> [What you are asked to do]: Before anything else, copy every record below exactly as it stands.
▶
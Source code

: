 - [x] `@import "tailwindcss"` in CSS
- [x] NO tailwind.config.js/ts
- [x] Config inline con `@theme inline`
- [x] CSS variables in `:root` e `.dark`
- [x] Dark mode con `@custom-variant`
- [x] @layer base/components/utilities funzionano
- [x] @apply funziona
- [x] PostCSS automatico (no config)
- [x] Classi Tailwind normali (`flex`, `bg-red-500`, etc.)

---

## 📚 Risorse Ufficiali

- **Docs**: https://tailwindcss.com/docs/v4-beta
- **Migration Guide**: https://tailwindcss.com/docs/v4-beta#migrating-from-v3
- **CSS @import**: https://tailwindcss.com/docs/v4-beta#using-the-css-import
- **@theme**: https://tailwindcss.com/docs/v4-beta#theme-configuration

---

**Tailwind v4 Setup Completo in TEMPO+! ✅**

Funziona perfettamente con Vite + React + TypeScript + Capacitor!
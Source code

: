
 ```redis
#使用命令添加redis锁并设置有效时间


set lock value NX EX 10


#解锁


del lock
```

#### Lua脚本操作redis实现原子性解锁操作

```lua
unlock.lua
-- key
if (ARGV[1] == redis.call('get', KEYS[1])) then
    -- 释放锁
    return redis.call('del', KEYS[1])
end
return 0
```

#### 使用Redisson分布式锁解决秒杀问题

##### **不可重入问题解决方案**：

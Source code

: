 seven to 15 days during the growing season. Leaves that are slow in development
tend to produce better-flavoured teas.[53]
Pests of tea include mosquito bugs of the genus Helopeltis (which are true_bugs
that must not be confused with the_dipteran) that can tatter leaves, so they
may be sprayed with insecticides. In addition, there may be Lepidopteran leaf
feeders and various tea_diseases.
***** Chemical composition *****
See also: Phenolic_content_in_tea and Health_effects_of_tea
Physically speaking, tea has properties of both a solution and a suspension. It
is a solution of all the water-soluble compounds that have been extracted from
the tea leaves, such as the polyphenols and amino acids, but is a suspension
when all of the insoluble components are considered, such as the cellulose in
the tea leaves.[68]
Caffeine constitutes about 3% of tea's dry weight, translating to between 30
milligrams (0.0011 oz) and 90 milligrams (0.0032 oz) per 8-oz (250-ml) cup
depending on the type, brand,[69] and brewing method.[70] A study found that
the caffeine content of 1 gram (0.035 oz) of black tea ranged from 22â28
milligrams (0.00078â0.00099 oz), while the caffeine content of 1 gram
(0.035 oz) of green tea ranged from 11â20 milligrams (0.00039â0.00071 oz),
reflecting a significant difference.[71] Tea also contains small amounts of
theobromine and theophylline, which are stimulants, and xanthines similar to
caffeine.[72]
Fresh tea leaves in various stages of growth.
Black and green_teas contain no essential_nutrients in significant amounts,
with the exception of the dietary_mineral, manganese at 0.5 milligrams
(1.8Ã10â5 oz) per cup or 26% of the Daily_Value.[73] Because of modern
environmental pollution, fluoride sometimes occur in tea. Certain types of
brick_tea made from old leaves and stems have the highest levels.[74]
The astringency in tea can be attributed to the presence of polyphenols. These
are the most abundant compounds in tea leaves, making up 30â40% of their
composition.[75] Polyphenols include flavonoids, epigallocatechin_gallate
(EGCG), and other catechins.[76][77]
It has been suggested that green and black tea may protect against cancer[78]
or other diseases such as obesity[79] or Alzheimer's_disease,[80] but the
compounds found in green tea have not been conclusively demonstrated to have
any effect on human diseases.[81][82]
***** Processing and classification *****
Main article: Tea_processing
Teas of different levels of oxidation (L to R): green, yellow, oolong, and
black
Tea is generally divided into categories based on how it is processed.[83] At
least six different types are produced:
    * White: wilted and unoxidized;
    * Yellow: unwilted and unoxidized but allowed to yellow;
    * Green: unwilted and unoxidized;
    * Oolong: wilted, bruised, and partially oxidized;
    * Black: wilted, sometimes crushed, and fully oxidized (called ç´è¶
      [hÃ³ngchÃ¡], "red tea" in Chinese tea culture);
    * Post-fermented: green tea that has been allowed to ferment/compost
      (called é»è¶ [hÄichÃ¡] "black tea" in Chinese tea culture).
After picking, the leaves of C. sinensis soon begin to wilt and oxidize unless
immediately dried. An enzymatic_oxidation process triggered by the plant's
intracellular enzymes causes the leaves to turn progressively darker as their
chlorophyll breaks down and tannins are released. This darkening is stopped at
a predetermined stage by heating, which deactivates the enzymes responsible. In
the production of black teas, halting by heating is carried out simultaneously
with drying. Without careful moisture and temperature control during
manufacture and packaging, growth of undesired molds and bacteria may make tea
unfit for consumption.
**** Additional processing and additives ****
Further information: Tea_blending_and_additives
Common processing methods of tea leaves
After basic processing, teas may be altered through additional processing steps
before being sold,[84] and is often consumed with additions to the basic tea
◀
> [Answer to the problem]:
Source code

: - [x] `@import "tailwindcss"` in CSS
- [x] NO tailwind.config.js/ts
- [x] Config inline con `@theme inline`
- [x] CSS variables in `:root` e `.dark`
- [x] Dark mode con `@custom-variant`
- [x] @layer base/components/utilities funzionano
- [x] @apply funziona
- [x] PostCSS automatico (no config)
- [x] Classi Tailwind normali (`flex`, `bg-red-500`, etc.)

---

## 📚 Risorse Ufficiali

- **Docs**: https://tailwindcss.com/docs/v4-beta
- **Migration Guide**: https://tailwindcss.com/docs/v4-beta#migrating-from-v3
- **CSS @import**: https://tailwindcss.com/docs/v4-beta#using-the-css-import
- **@theme**: https://tailwindcss.com/docs/v4-beta#theme-configuration

---

**Tailwind v4 Setup Completo in TEMPO+! ✅**

Funziona perfettamente con Vite + React + TypeScript + Capacitor!
Source code

:
 ```redis
#使用命令添加redis锁并设置有效时间


set lock value NX EX 10


#解锁


del lock
```

#### Lua脚本操作redis实现原子性解锁操作

```lua
unlock.lua
-- key
if (ARGV[1] == redis.call('get', KEYS[1])) then
    -- 释放锁
    return redis.call('del', KEYS[1])
end
return 0
```

#### 使用Redisson分布式锁解决秒杀问题

##### **不可重入问题解决方案**：

Source code

: seven to 15 days during the growing season. Leaves that are slow in development
tend to produce better-flavoured teas.[53]
Pests of tea include mosquito bugs of the genus Helopeltis (which are true_bugs
that must not be confused with the_dipteran) that can tatter leaves, so they
may be sprayed with insecticides. In addition, there may be Lepidopteran leaf
feeders and various tea_diseases.
***** Chemical composition *****
See also: Phenolic_content_in_tea and Health_effects_of_tea
Physically speaking, tea has properties of both a solution and a suspension. It
is a solution of all the water-soluble compounds that have been extracted from
the tea leaves, such as the polyphenols and amino acids, but is a suspension
when all of the insoluble components are considered, such as the cellulose in
the tea leaves.[68]
Caffeine constitutes about 3% of tea's dry weight, translating to between 30
milligrams (0.0011 oz) and 90 milligrams (0.0032 oz) per 8-oz (250-ml) cup
depending on the type, brand,[69] and brewing method.[70] A study found that
the caffeine content of 1 gram (0.035 oz) of black tea ranged from 22â28
milligrams (0.00078â0.00099 oz), while the caffeine content of 1 gram
(0.035 oz) of green tea ranged from 11â20 milligrams (0.00039â0.00071 oz),
reflecting a significant difference.[71] Tea also contains small amounts of
theobromine and theophylline, which are stimulants, and xanthines similar to
caffeine.[72]
Fresh tea leaves in various stages of growth.
Black and green_teas contain no essential_nutrients in significant amounts,
with the exception of the dietary_mineral, manganese at 0.5 milligrams
(1.8Ã10â5 oz) per cup or 26% of the Daily_Value.[73] Because of modern
environmental pollution, fluoride sometimes occur in tea. Certain types of
brick_tea made from old leaves and stems have the highest levels.[74]
The astringency in tea can be attributed to the presence of polyphenols. These
are the most abundant compounds in tea leaves, making up 30â40% of their
composition.[75] Polyphenols include flavonoids, epigallocatechin_gallate
(EGCG), and other catechins.[76][77]
It has been suggested that green and black tea may protect against cancer[78]
or other diseases such as obesity[79] or Alzheimer's_disease,[80] but the
compounds found in green tea have not been conclusively demonstrated to have
any effect on human diseases.[81][82]
***** Processing and classification *****
Main article: Tea_processing
Teas of different levels of oxidation (L to R): green, yellow, oolong, and
black
Tea is generally divided into categories based on how it is processed.[83] At
least six different types are produced:
    * White: wilted and unoxidized;
    * Yellow: unwilted and unoxidized but allowed to yellow;
    * Green: unwilted and unoxidized;
    * Oolong: wilted, bruised, and partially oxidized;
    * Black: wilted, sometimes crushed, and fully oxidized (called ç´è¶
      [hÃ³ngchÃ¡], "red tea" in Chinese tea culture);
    * Post-fermented: green tea that has been allowed to ferment/compost
      (called é»è¶ [hÄichÃ¡] "black tea" in Chinese tea culture).
After picking, the leaves of C. sinensis soon begin to wilt and oxidize unless
immediately dried. An enzymatic_oxidation process triggered by the plant's
intracellular enzymes causes the leaves to turn progressively darker as their
chlorophyll breaks down and tannins are released. This darkening is stopped at
a predetermined stage by heating, which deactivates the enzymes responsible. In
the production of black teas, halting by heating is carried out simultaneously
with drying. Without careful moisture and temperature control during
manufacture and packaging, growth of undesired molds and bacteria may make tea
unfit for consumption.
**** Additional processing and additives ****
Further information: Tea_blending_and_additives
Common processing methods of tea leaves
After basic processing, teas may be altered through additional processing steps
before being sold,[84] and is often consumed with additions to the basic tea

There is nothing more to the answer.